Now, what's the entropy of all the letters that follow a? This means counting over the set of 380786 letters that follow those a's. Let's see. Here are the counts:

 

$          36        9.45412909088044e-005

'           198      0.000519977099998424

(           53        0.000139185789393518

)           82        0.000215344051514499

*          112      0.000294128460605169

,           834      0.00219020657272064

-           172      0.00045169727878651

.           895      0.00235040153787167

1          68        0.000178577993938853

2          50        0.000131307348484451

3          15        3.93922045453352e-005

4          17        4.46444984847132e-005

5          19        4.98967924240912e-005

6          21        5.51490863634692e-005

7          10        2.62614696968901e-005

9          4          1.0504587878756e-005

:           18        4.72706454544022e-005

;           38        9.97935848481824e-005

?          24        6.30275272725363e-005

]           21        5.51490863634692e-005

a          583      0.00153104368332869

b          9530    0.0250271806211363

c          19085  0.0501200149165148

d          17599  0.0462175605195569

e          373      0.000979552819694001

f           4410    0.0115813081363285

g          8759    0.0230024213075061

h          1451    0.00381053925301876

i           13498  0.0354477317968623

j           528      0.0013866055999958

k          4537    0.011914828801479

l           38993  0.102401348789084

m         12624  0.0331524793453541

n          74028  0.194408407872138

o          531      0.00139448404090487

p          8799    0.0231074671862936

q          221      0.000580378480301272

r           41158  0.10808695697846

s           38367  0.100757380786058

t           54907  0.144193851664715

u          4353    0.0114316177590563

v          8446    0.0221804373059934

w         3893    0.0102235901529993

x          805      0.00211404831059965

y          9979    0.0262063206105266

z           642      0.00168598635454035

 Entropy: 3.76230403829144 of letters following 'a'.

 

 

What do we find?
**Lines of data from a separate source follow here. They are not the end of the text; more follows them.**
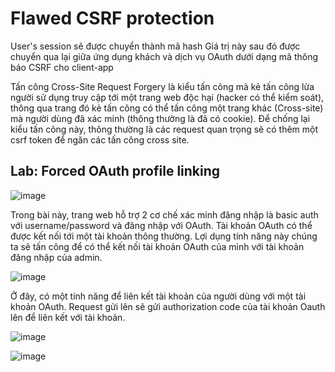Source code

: # Flawed CSRF protection

User's session sẽ được chuyển thành mã hash Giá trị này sau đó được chuyển qua lại giữa ứng dụng khách và dịch vụ OAuth dưới dạng mã thông báo CSRF cho client-app

Tấn công Cross-Site Request Forgery là kiểu tấn công mà kẻ tấn công lừa người sử dụng truy cập tới một trang web độc hại (hacker có thể kiểm soát), thông qua trang đó kẻ tấn công có thể tấn công một trang khác (Cross-site) mà người dùng đã xác minh (thông thường là đã có cookie). Để chống lại kiểu tấn công này, thông thường là các request quan trọng sẽ có thêm một csrf token để ngăn các tấn công cross site.

## Lab: Forced OAuth profile linking

![image](https://user-images.githubusercontent.com/76999751/132112272-cf0f031c-81ac-4f12-9217-38290f0dc52f.png)

Trong bài này, trang web hỗ trợ 2 cơ chế xác minh đăng nhập là basic auth với username/password và đăng nhập với OAuth. Tài khoản OAuth có thể được kết nối tới một tài khoản thông thường. Lợi dụng tính năng này chúng ta sẽ tấn công để có thể kết nối tài khoản OAuth của mình với tài khoản đăng nhập của admin.

![image](https://user-images.githubusercontent.com/76999751/132112329-dc541bbb-257a-4b56-aeab-c85e4616e494.png)

Ở đây, có một tính năng để liên kết tài khoản của người dùng với một tài khoản OAuth. Request gửi lên sẽ gửi authorization code của tài khoản Oauth lên để liên kết với tài khoản.

![image](https://user-images.githubusercontent.com/76999751/133720343-328a7212-faac-489f-ac4d-6694e9520cd6.png)

![image](https://user-images.githubusercontent.com/76999751/133720215-2507f358-6ea5-4b23-971f-e945c3e8abb5.png)


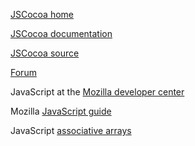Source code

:
[JSCocoa home](http://inexdo.com/JSCocoa)

[JSCocoa documentation](http://code.google.com/p/jscocoa/)

[JSCocoa source](https://github.com/parmanoir/jscocoa)

[Forum](http://groups.google.com/group/jscocoa)

JavaScript at the [Mozilla developer center](https://developer.mozilla.org/en/JavaScript)

Mozilla [JavaScript guide](https://developer.mozilla.org/en/JavaScript/Guide)

JavaScript [associative arrays](http://blog.xkoder.com/2008/07/10/javascript-associative-arrays-demystified/)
The entropy has gone down! The entropy for single letters is 4.355. And why is that? because what follows an a is not just any old letter -- the distribution is different from the distribution of all letters in all contexts.

So if we wish to ask the question more generally, is there a connection between a letter and the next letter, on the whole? we just compute the conditional entropy: the entropy of letters, given the previous letter; we do this for the 26 letters (etc.), and weight all these results by the frequency of the preceding letter.

 

The result we get (try WordFreq9.prl with the l option) is: 3.755. That's way  down from 4.355.

 

Click here for results.

 

Now think about this: the difference between the entropy of letters here (which we calculated to be about 4.355) and the conditional entropy is the mutual information between successive letters in English. And that equals 4.355 - 3.755 = 0.6 bits.

 

Would mutual information of this sort be larger or smaller in a Polynesian language, where we found only V's after C and only C's after V? Explain.